Plausible Indication of Gamma-Ray Absorption by Dark Matter in NGC 1068
Gonzalo Herrera
TL;DR
The paper addresses the mismatch between IceCube's high-energy neutrinos from NGC 1068 and the weak gamma-ray flux observed by Fermi-LAT. It proposes that gamma rays are absorbed by a dense dark-matter spike surrounding the central supermassive black hole, deriving a model-independent attenuation measure $\Delta \mu$ and inferring a target cross section $\sigma_{\rm DM-\gamma}/m_{\rm DM}$ that can reconcile LAT and IceCube data. To realize this attenuation, the authors explore simple inelastic DM–photon scatterings producing a dark photon or an ALP final state, and demonstrate viable regions in $(m_{\rm DM}, \epsilon)$ that fit the gamma-ray spectrum while satisfying collider and cosmological constraints. The approach highlights a testable link between AGN environments, dark matter properties, and high-energy astrophysical observations, offering a less-tuned alternative to extreme astrophysical scenarios.
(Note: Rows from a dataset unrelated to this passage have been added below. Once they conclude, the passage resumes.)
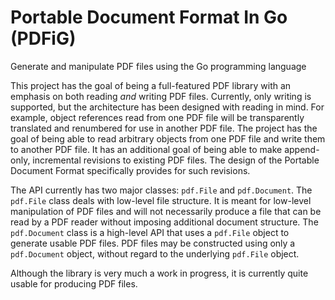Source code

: Portable Document Format In Go (PDFiG)
======================================

Generate and manipulate PDF files using the Go programming language

This project has the goal of being a full-featured PDF library with an
emphasis on both reading *and* writing PDF files.  Currently, only
writing is supported, but the architecture has been designed with
reading in mind.  For example, object references read from one PDF
file will be transparently translated and renumbered for use in
another PDF file.  The project has the goal of being able to read
arbitrary objects from one PDF file and write them to another PDF
file.  It has an additional goal of being able to make append-only,
incremental revisions to existing PDF files.  The design of the
Portable Document Format specifically provides for such revisions.

The API currently has two major classes: `pdf.File` and
`pdf.Document`.  The `pdf.File` class deals with low-level file
structure.  It is meant for low-level manipulation of PDF files and
will not necessarily produce a file that can be read by a PDF reader
without imposing additional document structure.  The `pdf.Document`
class is a high-level API that uses a `pdf.File` object to generate
usable PDF files.  PDF files may be constructed using only a
`pdf.Document` object, without regard to the underlying `pdf.File`
object.

Although the library is very much a work in progress, it is currently
quite usable for producing PDF files.
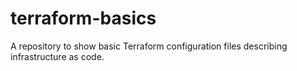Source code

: # terraform-basics
A repository to show basic Terraform configuration files describing infrastructure as code.
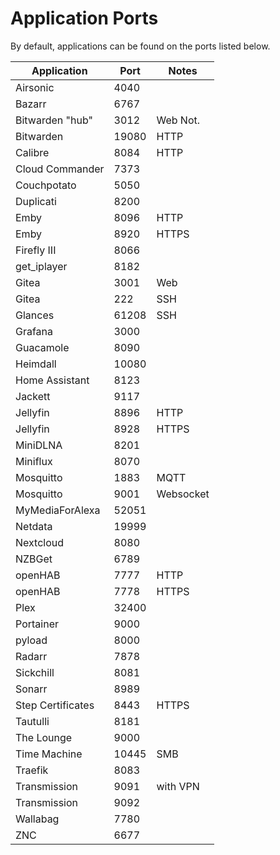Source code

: # Application Ports

By default, applications can be found on the ports listed below.

| Application       | Port   | Notes     |
|-------------------|--------|-----------|
| Airsonic          | 4040   |           |
| Bazarr            | 6767   |           |
| Bitwarden "hub"   | 3012   | Web Not.  |
| Bitwarden         | 19080  | HTTP      |
| Calibre           | 8084   | HTTP      |
| Cloud Commander   | 7373   |           |
| Couchpotato       | 5050   |           |
| Duplicati         | 8200   |           |
| Emby              | 8096   | HTTP      |
| Emby              | 8920   | HTTPS     |
| Firefly III       | 8066   |           |
| get_iplayer       | 8182   |           |
| Gitea             | 3001   | Web       |
| Gitea             | 222    | SSH       |
| Glances           | 61208  | SSH       |
| Grafana           | 3000   |           |
| Guacamole         | 8090   |           |
| Heimdall          | 10080  |           |
| Home Assistant    | 8123   |           |
| Jackett           | 9117   |           |
| Jellyfin          | 8896   | HTTP      |
| Jellyfin          | 8928   | HTTPS     |
| MiniDLNA          | 8201   |           |
| Miniflux          | 8070   |           |
| Mosquitto         | 1883   | MQTT      |
| Mosquitto         | 9001   | Websocket |
| MyMediaForAlexa   | 52051  |           |
| Netdata           | 19999  |           |
| Nextcloud         | 8080   |           |
| NZBGet            | 6789   |           |
| openHAB           | 7777   | HTTP      |
| openHAB           | 7778   | HTTPS     |
| Plex              | 32400  |           |
| Portainer         | 9000   |           |
| pyload            | 8000   |           |
| Radarr            | 7878   |           |
| Sickchill         | 8081   |           |
| Sonarr            | 8989   |           |
| Step Certificates | 8443   | HTTPS     |
| Tautulli          | 8181   |           |
| The Lounge        | 9000   |           |
| Time Machine      | 10445  | SMB       |
| Traefik           | 8083   |           |
| Transmission      | 9091   | with VPN  |
| Transmission      | 9092   |           |
| Wallabag          | 7780   |           |
| ZNC               | 6677   |           |
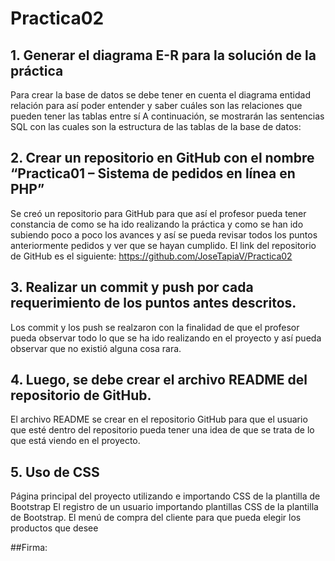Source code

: # Practica02

## 1.	Generar el diagrama E-R para la solución de la práctica
Para crear la base de datos se debe tener en cuenta el diagrama entidad relación para así poder entender y saber cuáles son las relaciones que pueden tener las tablas entre sí 
A continuación, se mostrarán las sentencias SQL con las cuales son la estructura de las tablas de la base de datos:
 
 
## 2.	Crear un repositorio en GitHub con el nombre “Practica01 – Sistema de pedidos en línea en PHP”
Se creó un repositorio para GitHub para que así el profesor pueda tener constancia de como se ha ido realizando la práctica y como se han ido subiendo poco a poco los avances y así se pueda revisar todos los puntos anteriormente pedidos y ver que se hayan cumplido.
El link del repositorio de GitHub es el siguiente: https://github.com/JoseTapiaV/Practica02 
 
## 3.	Realizar un commit y push por cada requerimiento de los puntos antes descritos.
Los commit y los push se realzaron con la finalidad de que el profesor pueda observar todo lo que se ha ido realizando en el proyecto y así pueda observar que no existió alguna cosa rara.
 
## 4.	Luego, se debe crear el archivo README del repositorio de GitHub.
El archivo README se crear en el repositorio GitHub para que el usuario que esté dentro del repositorio pueda tener una idea de que se trata de lo que está viendo en el proyecto.  

## 5.	Uso de CSS
Página principal del proyecto utilizando e importando CSS de la plantilla de Bootstrap
El registro de un usuario importando plantillas CSS de la plantilla de Bootstrap.
El menú de compra del cliente para que pueda elegir los productos que desee 
 
##Firma:
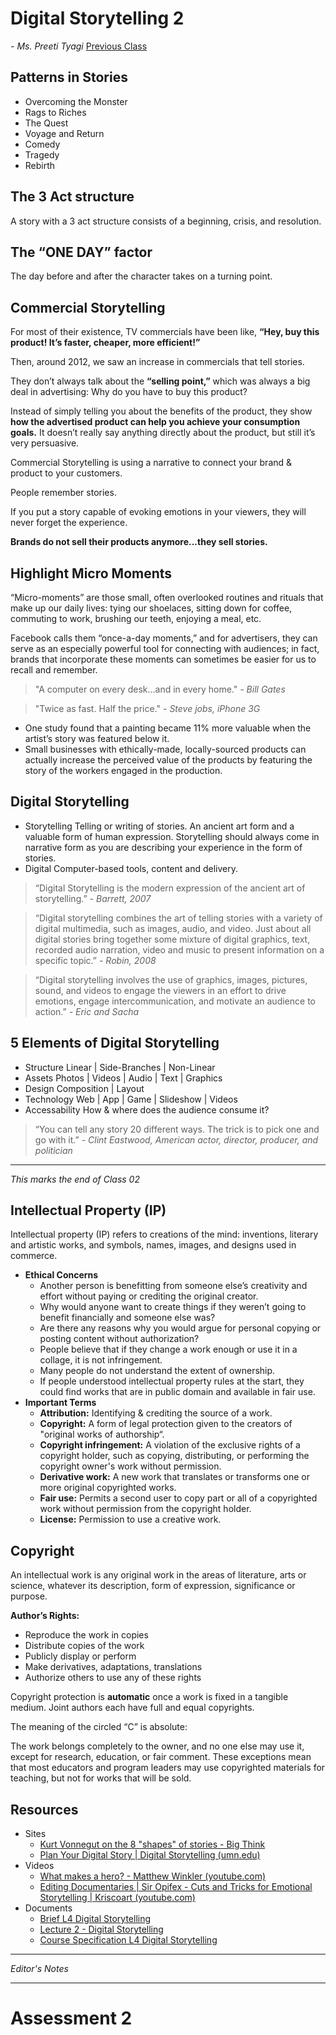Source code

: # Digital Storytelling 2
*- Ms. Preeti Tyagi*
[Previous Class](../Class%2002/Class%2002%20Portfolio.md)
## Patterns in Stories
- Overcoming the Monster
- Rags to Riches
- The Quest
- Voyage and Return
- Comedy
- Tragedy
- Rebirth
## The 3 Act structure
A story with a 3 act structure consists of a beginning, crisis, and resolution.
## The “ONE DAY” factor
The day before and after the character takes on a turning point.
## Commercial Storytelling
For most of their existence, TV commercials have been like, **“Hey, buy this product! It’s faster, cheaper, more efficient!”**

Then, around 2012, we saw an increase in commercials that tell stories.

They don’t always talk about the **“selling point,”** which was always a big deal in advertising: Why do you have to buy this product? 

Instead of simply telling you about the benefits of the product, they show **how the advertised product can help you achieve your consumption goals.** It doesn’t really say anything directly about the product, but still it’s very persuasive.

Commercial Storytelling is using a narrative to connect your brand & product to your customers.

People remember stories. 

If you put a story capable of evoking emotions in your viewers, they will never forget the experience.

**Brands do not sell their products anymore...they sell stories.**
## Highlight Micro Moments
“Micro-moments” are those small, often overlooked routines and rituals that make up our daily lives: 
tying our shoelaces, sitting down for coffee, commuting to work, brushing our teeth, enjoying a meal, etc.

Facebook calls them “once-a-day moments,” and for advertisers, they can serve as an especially powerful tool for connecting with audiences; in fact, brands that incorporate these moments can sometimes be easier for us to recall and remember.

> "A computer on every desk...and in every home."
> *- Bill Gates*

> "Twice as fast. Half the price."
> *- Steve jobs, iPhone 3G*

- One study found that a painting became 11% more valuable when the artist’s story was featured below it. 
- Small businesses with ethically-made, locally-sourced products can actually increase the perceived value of the products by featuring the story of the workers engaged in the production.
## Digital Storytelling
- Storytelling
	Telling or writing of stories. An ancient art form and a valuable form of human expression. Storytelling should always come in narrative form as you are describing your experience in the form of stories.
- Digital
	Computer-based tools, content and delivery.

> “Digital Storytelling is the modern expression of the ancient art of storytelling.”
> *- Barrett, 2007*

> “Digital storytelling combines the art of telling stories with a variety of digital multimedia, such as images, audio, and video. Just about all digital stories bring together some mixture of digital graphics, text, recorded audio narration, video and music to present information on a specific topic.”
> *- Robin, 2008*

> “Digital storytelling involves the use of graphics, images, pictures, sound, and videos to engage the viewers in an effort to drive emotions, engage intercommunication, and motivate an audience to action.”
> *- Eric and Sacha*
## 5 Elements of Digital Storytelling
- Structure
	Linear | Side-Branches | Non-Linear
- Assets
	Photos | Videos | Audio | Text | Graphics
- Design
	Composition | Layout
- Technology
	Web | App | Game | Slideshow | Videos
- Accessability
	How & where does the audience consume it?

> “You can tell any story 20 different ways. The trick is to pick one and go with it.”
> *- Clint Eastwood, American actor, director, producer, and politician*

----------------------------------------------------------------
*This marks the end of Class 02*
## Intellectual Property (IP)
Intellectual property (IP) refers to creations of the mind: inventions, literary and artistic works, and symbols, names, images, and designs used in commerce.
- **Ethical Concerns**
	- Another person is benefitting from someone else’s creativity and effort without paying or crediting the original creator.
	- Why would anyone want to create things if they weren’t going to benefit financially and someone else was?
	- Are there any reasons why you would argue for personal copying or posting content without authorization?
	- People believe that if they change a work enough or use it in a collage, it is not infringement.
	- Many people do not understand  the extent of ownership.
	- If people understood intellectual property rules at the start, they could find works that are in public domain and available in fair use.
- **Important Terms**
	- **Attribution:** Identifying & crediting the source of a work.
	- **Copyright:** A form of legal protection given to the creators of "original works of authorship“.
	- **Copyright infringement:** A violation of the exclusive rights of a copyright holder, such as copying, distributing, or performing the copyright owner's work without permission.
	- **Derivative work:** A new work that translates or transforms one or more original copyrighted works.
	- **Fair use:** Permits a second user to copy part or all of a copyrighted work without permission from the copyright holder.
	- **License:** Permission to use a creative work.
## Copyright
An intellectual work is any original work in the areas of literature, arts or science, whatever its description, form of expression, significance or purpose.

**Author’s Rights:**
- Reproduce the work in copies
- Distribute copies of the work
- Publicly display or perform
- Make derivatives, adaptations, translations
- Authorize others to use any of these rights

Copyright protection is **automatic** once a work is fixed in a tangible medium. Joint authors each have full and equal copyrights.

The meaning of the circled “C” is absolute: 

The work belongs completely to the owner, and no one else may use it, except for research, education, or fair comment. These exceptions mean that most educators and program leaders may use copyrighted materials for teaching, but not for works that will be sold.
## Resources
- Sites
	- [Kurt Vonnegut on the 8 "shapes" of stories - Big Think](https://bigthink.com/high-culture/vonnegut-shapes/#rebelltitem3)
	- [Plan Your Digital Story | Digital Storytelling (umn.edu)](https://digitalstory.umn.edu/students/plan)
- Videos
	- [What makes a hero? - Matthew Winkler (youtube.com)](https://www.youtube.com/watch?v=Hhk4N9A0oCA)
	- [Editing Documentaries | Sir Opifex - Cuts and Tricks for Emotional Storytelling | Kriscoart (youtube.com)](https://www.youtube.com/watch?v=COFpFGOSJV0)
- Documents
	- [Brief L4 Digital Storytelling](Resources/Brief%20L4%20Digital%20Storytelling.pdf)
	- [Lecture 2 - Digital Storytelling](Resources/Lecture%202%20-%20Digital%20Storytelling.pptx)
	- [Course Specification L4 Digital Storytelling](Resources/Course%20Specification%20L4%20Digital%20Storytelling.pdf)

----------------------------------------------------------------
*Editor's Notes*

----------------------------------------------------------------
# Assessment 2
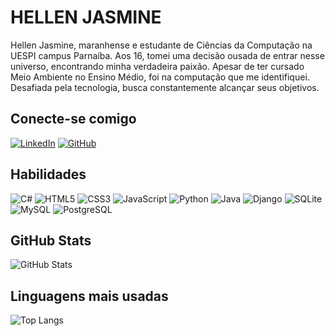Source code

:# HELLEN JASMINE
Hellen Jasmine, maranhense e estudante de Ciências da Computação na UESPI campus Parnaíba. Aos 16, tomei uma decisão ousada de entrar nesse universo, encontrando minha verdadeira paixão. Apesar de ter cursado Meio Ambiente no Ensino Médio, foi na computação que me identifiquei. Desafiada pela tecnologia, busca constantemente alcançar seus objetivos.

## Conecte-se comigo
[![LinkedIn](https://img.shields.io/badge/LinkedIn-0077B5?style=for-the-badge&logo=linkedin&logoColor=white)](https://www.linkedin.com/in/hellenjasmine/)
[![GitHub](https://img.shields.io/badge/GitHub-100000?style=for-the-badge&logo=github&logoColor=white)](https://github.com/HellenJasmine)
## Habilidades
![C#](https://img.shields.io/badge/C%23-0D1117?style=for-the-badge&logo=c-sharp&logoColor=823085)
![HTML5](https://img.shields.io/badge/HTML5-E34F26?style=for-the-badge&logo=html5&logoColor=white)
![CSS3](https://img.shields.io/badge/CSS3-1572B6?style=for-the-badge&logo=css3&logoColor=white)
![JavaScript](https://img.shields.io/badge/JavaScript-F7DF1E?style=for-the-badge&logo=javascript&logoColor=black)
![Python](https://img.shields.io/badge/python-3670A0?style=for-the-badge&logo=python&logoColor=ffdd54)
![Java](https://img.shields.io/badge/java-%23ED8B00.svg?style=for-the-badge&logo=openjdk&logoColor=white)
![Django](https://img.shields.io/badge/django-%23092E20.svg?style=for-the-badge&logo=django&logoColor=white)
![SQLite](https://img.shields.io/badge/SQLite-000?style=for-the-badge&logo=sqlite&logoColor=07405E)
![MySQL](https://img.shields.io/badge/MySQL-00000F?style=for-the-badge&logo=mysql&logoColor=white)
![PostgreSQL](https://img.shields.io/badge/PostgreSQL-000?style=for-the-badge&logo=postgresql)



## GitHub Stats

![GitHub Stats](https://github-readme-stats.vercel.app/api?username=HellenJasmine&theme=transparent&bg_color=000&border_color=30A3DC&show_icons=true&icon_color=30A3DC&title_color=E94D5F&text_color=FFF)

## Linguagens mais usadas
![Top Langs](https://github-readme-stats-git-masterrstaa-rickstaa.vercel.app/api/top-langs/?username=HellenJasmine&layout=compact&bg_color=000&border_color=30A3DC&title_color=E94D5F&text_color=FFF)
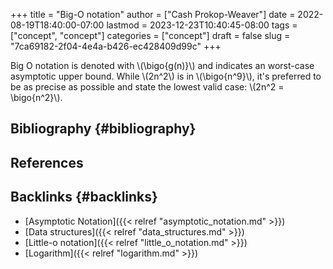 +++
title = "Big-O notation"
author = ["Cash Prokop-Weaver"]
date = 2022-08-19T18:40:00-07:00
lastmod = 2023-12-23T10:40:45-08:00
tags = ["concept", "concept"]
categories = ["concept"]
draft = false
slug = "7ca69182-2f04-4e4a-b426-ec428409d99c"
+++

Big O notation is denoted with \\(\bigo{g(n)}\\) and indicates an worst-case asymptotic upper bound. While \\(2n^2\\) is in \\(\bigo{n^9}\\), it's preferred to be as precise as possible and state the lowest valid case: \\(2n^2 = \bigo{n^2}\\).


## Bibliography {#bibliography}

## References

<style>.csl-entry{text-indent: -1.5em; margin-left: 1.5em;}</style><div class="csl-bib-body">
</div>



## Backlinks {#backlinks}

-   [Asymptotic Notation]({{< relref "asymptotic_notation.md" >}})
-   [Data structures]({{< relref "data_structures.md" >}})
-   [Little-o notation]({{< relref "little_o_notation.md" >}})
-   [Logarithm]({{< relref "logarithm.md" >}})
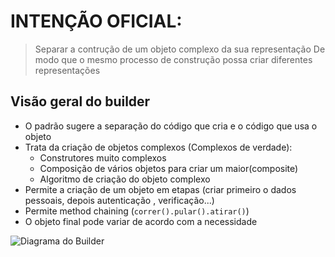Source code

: # INTENÇÃO OFICIAL: 

> Separar a contrução de um objeto complexo da sua representação 
> De modo que o mesmo processo de construção possa criar diferentes representações

## Visão geral do builder 

* O padrão sugere a separação do código que cria e o código que usa o objeto 
* Trata da criação de objetos complexos (Complexos de verdade):
  - Construtores muito complexos
  - Composição de vários objetos para criar um maior(composite)
  - Algoritmo de criação do objeto complexo
* Permite a criação de um objeto em etapas (criar primeiro o dados pessoais, depois autenticação , verificação...)
* Permite method chaining (`correr().pular().atirar()`)
* O objeto final pode variar de acordo com a necessidade 


![Diagrama do Builder]("Padroes-de-projeto\contructor\Builder\diagramas\Builder.png")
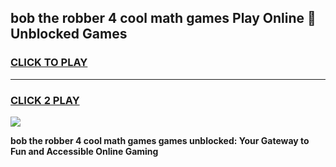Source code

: 
## bob the robber 4 cool math games Play Online 👋 Unblocked Games
<h3>
<a href="https://news.freeplayer.one?title=bob_the_robber_4_cool_math_games&ref=17CMG">CLICK TO PLAY</a></h3>
<hr>

<h3>
<a href="https://news.freeplayer.one?title=bob_the_robber_4_cool_math_games&ref=17CMG">CLICK 2 PLAY</a>
  
</h3>

<a href="https://news.freeplayer.one?title=bob_the_robber_4_cool_math_games&ref=17CMG/"><img src="https://clearcache.store/games.png"></a>


**bob the robber 4 cool math games games unblocked: Your Gateway to Fun and Accessible Online Gaming**
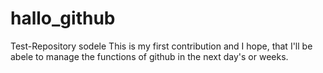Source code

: # hallo_github
Test-Repository
sodele
This is my first contribution and I hope,
that I'll be abele to manage the functions of github 
in the next day's or weeks.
A key takeaway is that a cross section of order $\sigma_{\rm DM-\gamma}/m_{\rm DM} \sim 10^{-28}-10^{-30}$ cm$^2$/GeV could provide the needed absorption, though its realization requires careful model-building to satisfy multi-mavelength and cosmological bounds.
Abstract
NGC 1068 is the brightest extragalactic source in high-energy neutrinos as seen by IceCube, yet the accompanying gamma-ray flux is orders of magnitude weaker. It has been argued that this indicates that the bulk of neutrinos and gamma rays are emitted in the innermost vicinity of the central supermassive black hole, which is transparent to neutrinos, but opaque to gamma rays. Even in such extreme scenarios for the acceleration of cosmic rays, astrophysical models typically overestimate the low-energy gamma-ray flux and/or require some fine-tuning in the physical parameters. Here we suggest instead that the dark matter surrounding the supermassive black hole may absorb the gamma rays, inducing the observed deficit. We show that for a dark matter-photon scattering cross section in the range $σ_{\rm DM-γ}/m_{\rm DM} \simeq 10^{-28}-10^{-30}$ cm$^2$/GeV, Fermi-LAT measurements can be well reconciled with IceCube data. We also present some simple particle physics examples that achieve the correct spectral energy dependence while respecting complementary constraints.